══ Given data

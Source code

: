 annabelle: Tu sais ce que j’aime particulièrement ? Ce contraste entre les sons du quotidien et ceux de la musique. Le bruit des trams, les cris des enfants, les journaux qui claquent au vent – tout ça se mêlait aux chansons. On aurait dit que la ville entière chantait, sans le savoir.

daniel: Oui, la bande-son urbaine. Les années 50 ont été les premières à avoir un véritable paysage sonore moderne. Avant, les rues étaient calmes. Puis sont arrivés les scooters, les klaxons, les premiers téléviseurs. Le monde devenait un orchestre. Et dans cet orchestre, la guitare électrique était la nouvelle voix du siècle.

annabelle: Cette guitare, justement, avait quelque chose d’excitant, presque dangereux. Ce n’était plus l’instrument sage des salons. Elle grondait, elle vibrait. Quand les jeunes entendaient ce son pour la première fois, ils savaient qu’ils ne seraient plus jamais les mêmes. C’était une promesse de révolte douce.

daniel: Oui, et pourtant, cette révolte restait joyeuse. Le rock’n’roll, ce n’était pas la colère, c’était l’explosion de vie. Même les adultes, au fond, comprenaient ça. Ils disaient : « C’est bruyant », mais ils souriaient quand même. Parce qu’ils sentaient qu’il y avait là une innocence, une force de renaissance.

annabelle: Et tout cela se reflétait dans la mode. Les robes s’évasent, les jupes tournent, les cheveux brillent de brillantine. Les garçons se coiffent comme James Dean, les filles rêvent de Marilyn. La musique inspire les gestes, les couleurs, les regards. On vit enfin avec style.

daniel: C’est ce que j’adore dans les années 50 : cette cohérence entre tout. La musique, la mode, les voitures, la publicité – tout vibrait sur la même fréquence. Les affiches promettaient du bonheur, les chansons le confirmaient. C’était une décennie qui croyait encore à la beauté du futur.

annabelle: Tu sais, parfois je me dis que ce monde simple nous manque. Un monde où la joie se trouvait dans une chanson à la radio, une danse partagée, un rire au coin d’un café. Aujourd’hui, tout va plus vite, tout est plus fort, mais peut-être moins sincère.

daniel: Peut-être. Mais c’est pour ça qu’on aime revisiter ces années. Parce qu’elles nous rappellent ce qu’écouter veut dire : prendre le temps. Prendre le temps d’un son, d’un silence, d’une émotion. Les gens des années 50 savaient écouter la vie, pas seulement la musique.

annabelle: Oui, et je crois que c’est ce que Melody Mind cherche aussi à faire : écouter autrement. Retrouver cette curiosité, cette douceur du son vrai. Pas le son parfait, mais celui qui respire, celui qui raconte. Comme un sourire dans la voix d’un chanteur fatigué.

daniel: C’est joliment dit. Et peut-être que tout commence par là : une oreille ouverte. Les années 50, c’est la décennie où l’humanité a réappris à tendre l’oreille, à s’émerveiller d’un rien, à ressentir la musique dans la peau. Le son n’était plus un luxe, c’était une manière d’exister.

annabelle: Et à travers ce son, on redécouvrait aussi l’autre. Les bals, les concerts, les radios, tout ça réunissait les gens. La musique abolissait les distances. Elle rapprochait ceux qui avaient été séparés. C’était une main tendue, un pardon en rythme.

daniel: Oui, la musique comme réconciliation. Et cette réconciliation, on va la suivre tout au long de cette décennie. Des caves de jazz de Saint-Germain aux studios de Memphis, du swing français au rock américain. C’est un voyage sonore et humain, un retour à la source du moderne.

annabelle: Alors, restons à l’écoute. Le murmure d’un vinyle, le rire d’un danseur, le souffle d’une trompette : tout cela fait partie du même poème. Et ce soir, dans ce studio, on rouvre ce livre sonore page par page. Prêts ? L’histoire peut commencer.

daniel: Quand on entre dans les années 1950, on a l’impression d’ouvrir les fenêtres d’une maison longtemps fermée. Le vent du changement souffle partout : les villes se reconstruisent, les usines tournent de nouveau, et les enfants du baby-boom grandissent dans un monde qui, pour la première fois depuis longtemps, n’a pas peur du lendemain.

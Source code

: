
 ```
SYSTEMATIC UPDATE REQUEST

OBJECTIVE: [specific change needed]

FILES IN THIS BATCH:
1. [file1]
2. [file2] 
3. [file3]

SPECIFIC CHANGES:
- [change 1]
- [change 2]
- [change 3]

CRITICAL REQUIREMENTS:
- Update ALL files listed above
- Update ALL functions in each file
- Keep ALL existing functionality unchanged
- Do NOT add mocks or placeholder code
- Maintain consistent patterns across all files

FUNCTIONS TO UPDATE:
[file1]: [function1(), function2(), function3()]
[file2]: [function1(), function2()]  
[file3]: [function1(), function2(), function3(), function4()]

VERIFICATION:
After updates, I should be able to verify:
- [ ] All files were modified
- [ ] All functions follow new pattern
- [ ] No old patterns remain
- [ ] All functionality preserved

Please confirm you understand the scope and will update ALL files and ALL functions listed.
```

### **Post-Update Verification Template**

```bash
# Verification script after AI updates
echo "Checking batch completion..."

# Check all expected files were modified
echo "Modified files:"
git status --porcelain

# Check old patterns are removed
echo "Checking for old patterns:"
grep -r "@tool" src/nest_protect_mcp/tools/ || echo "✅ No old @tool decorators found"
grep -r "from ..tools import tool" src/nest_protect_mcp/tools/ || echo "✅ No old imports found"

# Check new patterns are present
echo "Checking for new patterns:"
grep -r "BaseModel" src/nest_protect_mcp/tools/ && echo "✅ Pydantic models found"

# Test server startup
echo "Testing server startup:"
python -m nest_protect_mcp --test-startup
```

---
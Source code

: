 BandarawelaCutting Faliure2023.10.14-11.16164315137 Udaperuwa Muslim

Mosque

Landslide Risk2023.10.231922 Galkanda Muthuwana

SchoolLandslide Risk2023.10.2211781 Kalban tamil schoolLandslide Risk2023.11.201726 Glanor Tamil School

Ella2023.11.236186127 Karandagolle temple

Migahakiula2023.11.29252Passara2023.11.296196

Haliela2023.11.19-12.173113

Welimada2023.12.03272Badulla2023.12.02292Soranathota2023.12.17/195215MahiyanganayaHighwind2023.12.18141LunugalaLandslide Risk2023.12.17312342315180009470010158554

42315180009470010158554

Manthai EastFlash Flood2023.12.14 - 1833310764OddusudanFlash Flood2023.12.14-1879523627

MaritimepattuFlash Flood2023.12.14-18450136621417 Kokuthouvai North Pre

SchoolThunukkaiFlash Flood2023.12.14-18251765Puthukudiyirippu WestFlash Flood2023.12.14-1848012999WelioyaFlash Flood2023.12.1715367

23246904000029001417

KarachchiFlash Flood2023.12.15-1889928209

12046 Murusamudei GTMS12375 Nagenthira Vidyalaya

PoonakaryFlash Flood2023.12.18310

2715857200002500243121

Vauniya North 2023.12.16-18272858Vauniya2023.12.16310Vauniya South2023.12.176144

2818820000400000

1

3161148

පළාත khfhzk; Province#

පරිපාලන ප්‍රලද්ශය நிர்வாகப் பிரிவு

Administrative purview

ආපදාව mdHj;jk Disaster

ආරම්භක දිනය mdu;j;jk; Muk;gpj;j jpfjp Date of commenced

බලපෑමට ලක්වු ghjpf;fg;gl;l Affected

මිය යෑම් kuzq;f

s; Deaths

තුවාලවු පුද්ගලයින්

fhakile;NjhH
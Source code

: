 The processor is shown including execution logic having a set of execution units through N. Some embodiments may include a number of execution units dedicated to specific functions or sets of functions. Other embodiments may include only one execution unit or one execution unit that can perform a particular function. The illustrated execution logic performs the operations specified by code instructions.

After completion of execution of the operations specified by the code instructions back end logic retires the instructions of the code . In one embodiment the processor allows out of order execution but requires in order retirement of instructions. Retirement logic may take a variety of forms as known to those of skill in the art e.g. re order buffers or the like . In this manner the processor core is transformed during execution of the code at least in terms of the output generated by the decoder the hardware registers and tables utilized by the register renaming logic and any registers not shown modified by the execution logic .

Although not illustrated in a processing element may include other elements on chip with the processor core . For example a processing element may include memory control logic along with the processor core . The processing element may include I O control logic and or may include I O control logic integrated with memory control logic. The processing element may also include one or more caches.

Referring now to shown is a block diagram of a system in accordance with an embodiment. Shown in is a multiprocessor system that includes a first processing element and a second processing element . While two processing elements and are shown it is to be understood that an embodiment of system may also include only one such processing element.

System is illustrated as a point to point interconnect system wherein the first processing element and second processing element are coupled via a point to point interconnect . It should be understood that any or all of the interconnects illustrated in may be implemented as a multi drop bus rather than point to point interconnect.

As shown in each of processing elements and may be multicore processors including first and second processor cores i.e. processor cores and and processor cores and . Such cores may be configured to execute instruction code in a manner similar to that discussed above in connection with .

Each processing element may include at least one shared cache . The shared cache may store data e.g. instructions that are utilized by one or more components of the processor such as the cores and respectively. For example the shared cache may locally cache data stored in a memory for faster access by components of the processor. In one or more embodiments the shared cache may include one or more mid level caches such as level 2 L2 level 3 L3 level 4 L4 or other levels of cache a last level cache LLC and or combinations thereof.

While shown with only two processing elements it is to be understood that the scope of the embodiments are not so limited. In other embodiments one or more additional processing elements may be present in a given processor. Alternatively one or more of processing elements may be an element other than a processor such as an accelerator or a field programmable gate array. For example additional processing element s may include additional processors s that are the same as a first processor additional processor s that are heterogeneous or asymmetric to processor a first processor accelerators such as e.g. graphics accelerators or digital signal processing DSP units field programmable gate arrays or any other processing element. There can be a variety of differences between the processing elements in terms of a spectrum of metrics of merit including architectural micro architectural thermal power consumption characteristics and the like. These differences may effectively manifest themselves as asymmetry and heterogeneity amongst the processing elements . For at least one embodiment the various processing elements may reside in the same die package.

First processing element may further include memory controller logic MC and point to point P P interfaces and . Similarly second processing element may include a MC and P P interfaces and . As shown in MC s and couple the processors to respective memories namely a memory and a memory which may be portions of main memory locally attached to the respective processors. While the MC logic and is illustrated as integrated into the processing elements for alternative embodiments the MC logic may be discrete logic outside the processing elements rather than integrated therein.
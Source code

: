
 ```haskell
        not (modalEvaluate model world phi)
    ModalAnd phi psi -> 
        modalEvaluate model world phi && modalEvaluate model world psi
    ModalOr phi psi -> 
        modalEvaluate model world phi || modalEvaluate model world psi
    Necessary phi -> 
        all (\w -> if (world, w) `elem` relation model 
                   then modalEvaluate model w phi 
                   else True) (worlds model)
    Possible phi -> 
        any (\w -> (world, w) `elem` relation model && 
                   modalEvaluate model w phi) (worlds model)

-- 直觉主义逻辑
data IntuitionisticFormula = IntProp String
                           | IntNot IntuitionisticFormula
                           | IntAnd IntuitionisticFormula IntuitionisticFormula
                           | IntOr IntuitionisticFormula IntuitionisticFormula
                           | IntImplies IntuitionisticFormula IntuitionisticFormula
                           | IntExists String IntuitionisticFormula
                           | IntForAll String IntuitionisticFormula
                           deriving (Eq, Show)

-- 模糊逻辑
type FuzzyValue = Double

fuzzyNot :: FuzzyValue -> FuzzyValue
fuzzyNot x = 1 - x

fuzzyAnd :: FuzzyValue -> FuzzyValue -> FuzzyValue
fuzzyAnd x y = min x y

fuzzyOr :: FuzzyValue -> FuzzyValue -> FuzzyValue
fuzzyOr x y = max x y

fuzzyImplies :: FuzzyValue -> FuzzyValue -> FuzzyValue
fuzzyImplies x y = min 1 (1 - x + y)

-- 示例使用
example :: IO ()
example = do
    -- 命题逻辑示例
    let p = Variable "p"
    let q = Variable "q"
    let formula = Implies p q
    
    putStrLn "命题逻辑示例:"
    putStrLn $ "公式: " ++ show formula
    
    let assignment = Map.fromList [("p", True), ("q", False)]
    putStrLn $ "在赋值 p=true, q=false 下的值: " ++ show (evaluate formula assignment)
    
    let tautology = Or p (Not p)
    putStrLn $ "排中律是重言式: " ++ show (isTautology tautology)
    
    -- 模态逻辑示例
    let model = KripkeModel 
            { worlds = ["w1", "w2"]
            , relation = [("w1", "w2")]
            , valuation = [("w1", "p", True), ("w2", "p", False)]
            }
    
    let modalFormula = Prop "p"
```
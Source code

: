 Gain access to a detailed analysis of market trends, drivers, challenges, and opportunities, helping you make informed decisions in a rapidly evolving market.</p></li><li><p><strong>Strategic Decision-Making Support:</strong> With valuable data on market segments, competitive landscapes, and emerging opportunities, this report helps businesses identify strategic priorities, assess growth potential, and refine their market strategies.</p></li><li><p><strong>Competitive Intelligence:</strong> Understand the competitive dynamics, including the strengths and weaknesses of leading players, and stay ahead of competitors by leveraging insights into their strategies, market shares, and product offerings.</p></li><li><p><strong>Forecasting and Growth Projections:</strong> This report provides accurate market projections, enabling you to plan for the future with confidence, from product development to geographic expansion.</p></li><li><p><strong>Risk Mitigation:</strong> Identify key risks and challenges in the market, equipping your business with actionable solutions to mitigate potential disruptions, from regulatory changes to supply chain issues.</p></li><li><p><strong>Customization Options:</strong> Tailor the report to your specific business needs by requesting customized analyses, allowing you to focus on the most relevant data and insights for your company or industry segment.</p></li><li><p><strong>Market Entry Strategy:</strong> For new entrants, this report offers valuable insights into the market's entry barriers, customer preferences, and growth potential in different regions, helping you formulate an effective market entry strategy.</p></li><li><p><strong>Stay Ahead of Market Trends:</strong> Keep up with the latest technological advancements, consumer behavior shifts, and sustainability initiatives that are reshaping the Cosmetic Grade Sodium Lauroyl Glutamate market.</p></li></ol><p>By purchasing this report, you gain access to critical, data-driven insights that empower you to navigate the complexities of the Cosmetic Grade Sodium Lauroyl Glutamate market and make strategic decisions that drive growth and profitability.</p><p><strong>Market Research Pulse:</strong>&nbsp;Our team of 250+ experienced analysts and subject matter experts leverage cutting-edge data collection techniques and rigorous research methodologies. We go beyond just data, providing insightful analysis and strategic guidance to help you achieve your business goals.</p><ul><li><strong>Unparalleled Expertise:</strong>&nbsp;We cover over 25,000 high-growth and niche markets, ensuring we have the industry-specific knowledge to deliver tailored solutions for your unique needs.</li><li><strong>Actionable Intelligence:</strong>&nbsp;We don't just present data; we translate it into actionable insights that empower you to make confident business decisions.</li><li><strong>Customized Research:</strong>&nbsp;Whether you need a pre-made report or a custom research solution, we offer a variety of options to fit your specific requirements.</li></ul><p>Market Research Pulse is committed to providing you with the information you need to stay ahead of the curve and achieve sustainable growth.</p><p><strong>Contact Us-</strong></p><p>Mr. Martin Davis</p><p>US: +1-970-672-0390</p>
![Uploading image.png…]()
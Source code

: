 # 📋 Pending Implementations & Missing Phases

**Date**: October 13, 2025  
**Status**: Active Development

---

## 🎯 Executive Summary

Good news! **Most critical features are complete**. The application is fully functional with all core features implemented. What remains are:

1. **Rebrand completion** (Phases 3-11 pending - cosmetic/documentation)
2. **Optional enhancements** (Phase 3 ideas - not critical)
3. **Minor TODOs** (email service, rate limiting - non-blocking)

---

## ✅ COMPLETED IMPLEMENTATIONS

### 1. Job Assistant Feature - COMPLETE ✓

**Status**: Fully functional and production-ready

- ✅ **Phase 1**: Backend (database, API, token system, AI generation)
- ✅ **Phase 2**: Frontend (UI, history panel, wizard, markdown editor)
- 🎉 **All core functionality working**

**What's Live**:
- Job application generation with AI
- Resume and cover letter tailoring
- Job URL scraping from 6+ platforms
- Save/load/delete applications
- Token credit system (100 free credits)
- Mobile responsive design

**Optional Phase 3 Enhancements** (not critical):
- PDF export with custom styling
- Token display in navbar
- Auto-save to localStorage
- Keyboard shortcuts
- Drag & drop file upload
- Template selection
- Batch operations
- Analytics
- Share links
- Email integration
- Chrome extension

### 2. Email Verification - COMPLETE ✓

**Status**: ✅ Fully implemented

════

> Directions for this task: Wherever the string "relation" appears in the data above, report the whole line.

> Answer to this exercise:
        all (\w -> if (world, w) `elem` relation model 
        any (\w -> (world, w) `elem` relation model && 
            , relation = [("w1", "w2")]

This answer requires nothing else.